”…Ruben Studdard!” As Ryan Seacrest reads those words, the new American Idol disappears in a sea of worshipers and confetti. Before the applause dies down, ”Idol” wannabes pour out of the stage entrance: RJ Helton. Ryan Starr. Jim Verraros. The glued-at-the-hip Tamyra Gray and Christina Christian (glued at the other hip to her rat-size dog). ”I hoped Ruben would take it,” Tamyra confides. Not that she voted. ”I was out late last night with Christina.”
Simon Cowell emerges, smirking in a devilish cloud of Kool smoke. ”Yes, I did want Ruben all along,” he says. ”But Clay [Aiken] grew on me for the last couple of weeks because I liked the way he took criticism. He took it like a man.”
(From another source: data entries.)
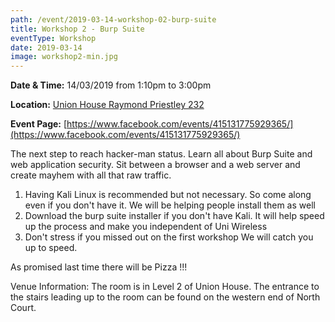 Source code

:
 ```yaml
---
path: /event/2019-03-14-workshop-02-burp-suite
title: Workshop 2 - Burp Suite
eventType: Workshop
date: 2019-03-14
image: workshop2-min.jpg
---
```


**Date & Time:** 14/03/2019 from 1:10pm to 3:00pm

**Location:** [Union House Raymond Priestley 232](https://maps.unimelb.edu.au/point?poi=657659)

**Event Page:** [https://www.facebook.com/events/415131775929365/](https://www.facebook.com/events/415131775929365/)


The next step to reach hacker-man status.
Learn all about Burp Suite and web application security.
Sit between a browser and a web server and create mayhem with all that raw traffic.

1) Having Kali Linux is recommended but not necessary. So come along even if you don't have it. We will be helping people install them as well
2) Download the burp suite installer if you don't have Kali. It will help speed up the process and make you independent of Uni Wireless
3) Don't stress if you missed out on the first workshop We will catch you up to speed.

As promised last time there will be Pizza !!!

Venue Information: The room is in Level 2 of Union House. The entrance to the stairs leading up to the room can be found on the western end of North Court. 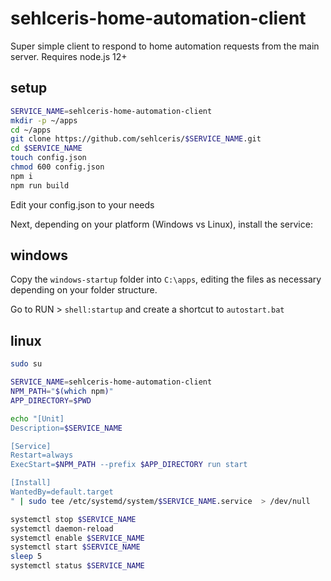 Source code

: # sehlceris-home-automation-client

Super simple client to respond to home automation requests from the main server.
Requires node.js 12+

## setup

```bash
SERVICE_NAME=sehlceris-home-automation-client
mkdir -p ~/apps
cd ~/apps
git clone https://github.com/sehlceris/$SERVICE_NAME.git
cd $SERVICE_NAME
touch config.json
chmod 600 config.json
npm i
npm run build
```

Edit your config.json to your needs

Next, depending on your platform (Windows vs Linux), install the service:

## windows

Copy the `windows-startup` folder into `C:\apps`, editing the files as necessary depending on your folder structure.

Go to RUN > `shell:startup` and create a shortcut to `autostart.bat`

## linux

```bash
sudo su

SERVICE_NAME=sehlceris-home-automation-client
NPM_PATH="$(which npm)"
APP_DIRECTORY=$PWD

echo "[Unit]
Description=$SERVICE_NAME

[Service]
Restart=always
ExecStart=$NPM_PATH --prefix $APP_DIRECTORY run start

[Install]
WantedBy=default.target
" | sudo tee /etc/systemd/system/$SERVICE_NAME.service  > /dev/null

systemctl stop $SERVICE_NAME
systemctl daemon-reload
systemctl enable $SERVICE_NAME
systemctl start $SERVICE_NAME
sleep 5
systemctl status $SERVICE_NAME
```
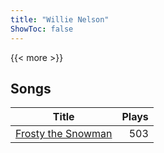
```yaml
---
title: "Willie Nelson"
ShowToc: false
---
```


{{< more >}}

## Songs
Title | Plays 
----- | -----: 
[Frosty the Snowman](/songs/frosty-the-snowman) | 503


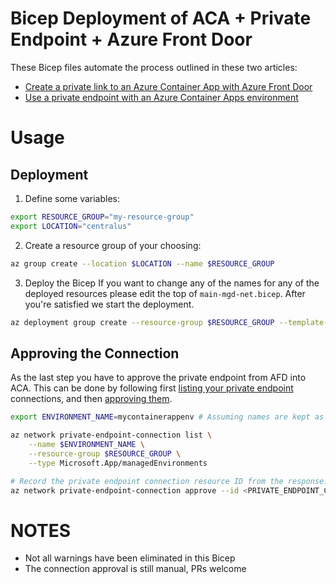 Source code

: # Bicep Deployment of ACA + Private Endpoint + Azure Front Door

These Bicep files automate the process outlined in these two articles:

* [Create a private link to an Azure Container App with Azure Front Door](https://learn.microsoft.com/en-us/azure/container-apps/how-to-integrate-with-azure-front-door)
* [Use a private endpoint with an Azure Container Apps environment](https://learn.microsoft.com/en-us/azure/container-apps/how-to-use-private-endpoint?pivots=azure-cli)


# Usage

## Deployment

1. Define some variables:

```bash
export RESOURCE_GROUP="my-resource-group"
export LOCATION="centralus"
```


2. Create a resource group of your choosing:
   
```bash
az group create --location $LOCATION --name $RESOURCE_GROUP
```


3. Deploy the Bicep
If you want to change any of the names for any of the deployed resources please edit the top of `main-mgd-net.bicep`. After you're satisfied we start the deployment.

```bash
az deployment group create --resource-group $RESOURCE_GROUP --template-file main-mgd-net.bicep
```


## Approving the Connection

As the last step you have to approve the private endpoint from AFD into ACA. This can be done by following first [listing your private endpoint](https://learn.microsoft.com/en-us/azure/container-apps/how-to-integrate-with-azure-front-door#list-private-endpoint-connections) connections, and then [approving them](https://learn.microsoft.com/en-us/azure/container-apps/how-to-integrate-with-azure-front-door#approve-the-private-endpoint-connection).

```bash
export ENVIRONMENT_NAME=mycontainerappenv # Assuming names are kept as they are in the Bicep file

az network private-endpoint-connection list \
    --name $ENVIRONMENT_NAME \
    --resource-group $RESOURCE_GROUP \
    --type Microsoft.App/managedEnvironments

# Record the private endpoint connection resource ID from the response. Don't confuse this with the private endpoint ID. Replace the <PLACEHOLDER> with the private endpoint connection resource ID.
az network private-endpoint-connection approve --id <PRIVATE_ENDPOINT_CONNECTION_RESOURCE_ID>
```


# NOTES

* Not all warnings have been eliminated in this Bicep
* The connection approval is still manual, PRs welcome
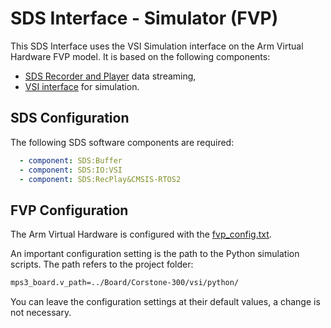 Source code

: # SDS Interface - Simulator (FVP)

This SDS Interface uses the VSI Simulation interface on the Arm Virtual Hardware FVP model.
It is based on the following components:

- [SDS Recorder and Player](https://arm-software.github.io/SDS-Framework/main/SDS_API/group__SDS__Recorder__Player.html) data streaming,
- [VSI interface](https://arm-software.github.io/AVH/main/simulation/html/group__arm__vsi.html) for simulation.

## SDS Configuration

The following SDS software components are required:

```yml
  - component: SDS:Buffer
  - component: SDS:IO:VSI
  - component: SDS:RecPlay&CMSIS-RTOS2
```

## FVP Configuration

The Arm Virtual Hardware is configured with the [fvp_config.txt](https://github.com/ARM-software/SDS-Framework/blob/main/template/Board/Corstone-300/fvp_config.txt).

An important configuration setting is the path to the Python simulation scripts. The path refers to the project folder:

```txt
mps3_board.v_path=../Board/Corstone-300/vsi/python/
```

You can leave the configuration settings at their default values, a change is not necessary.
”It’s like a piranha pool in here,” vents one Fox newswoman. Crews are elbowing, yanking, and grabbing to get a few seconds with Clay and Ruben. Cameras swing around like machetes, and one nearly decapitates an already woozy Seacrest: ”I’m nursing walking pneumonia,” he says. (Paging the CDC!) Simon, standing nearby, lights up another cigarette and channels his inner Andy Warhol: ”This will all be over tomorrow.”
Ruben tells one Fox affiliate that at first he was reluctant to audition for ”Idol” because he thought it was ”cheesy.”
Big (and I mean big) brother Kevin is eager to move on with the night. ”Let’s go. Stop talking,” he tells Ruben. Ruben shoos him away. ”I’m working.”
The judges ride golf carts to the VIP party, held at Universal CityWalk, but Randy returns in his after two minutes. ”There’s no security there,” he says. ”That was scary.”
After half an hour of signing autographs and posing for pictures, Ruben and fellow ”Idol” contestants prepare to bolt the party by holding hands and forming a human chain to bust through the throngs of well-wishers. Stragglers are left to enjoy brightly colored cupcakes and massive vats of macaroni and cheese. Not surprisingly, Ruben was too busy with fans to sample either.
Skybar at the Mondrian Hotel
Ruben presumably makes an appearance at exec producer Simon Fuller’s private party. Thanks for the invite, Simon.
Ruben finally gets to go to sleep. Kev’s on wake-up duty.
Universal Amphitheater backlot
Being an Idol means waking up at 4 a.m. to do more TV interviews. Ooh, hot scoop here: Ruben tells a reporter that he was reluctant to audition for ”Idol” because he thought it was ”cheesy.” Unlike his predecessor, Kelly Clarkson, Ruben is clearly not at ease in front of the camera. For that matter, he doesn’t seem to be particularly at ease speaking. Getting an extended quote out of Ruben is only slightly easier than eliciting a coherent one from Paula Abdul (more on her in a moment). Of his reticence, Ruben says, ”Everyone wants the same information.”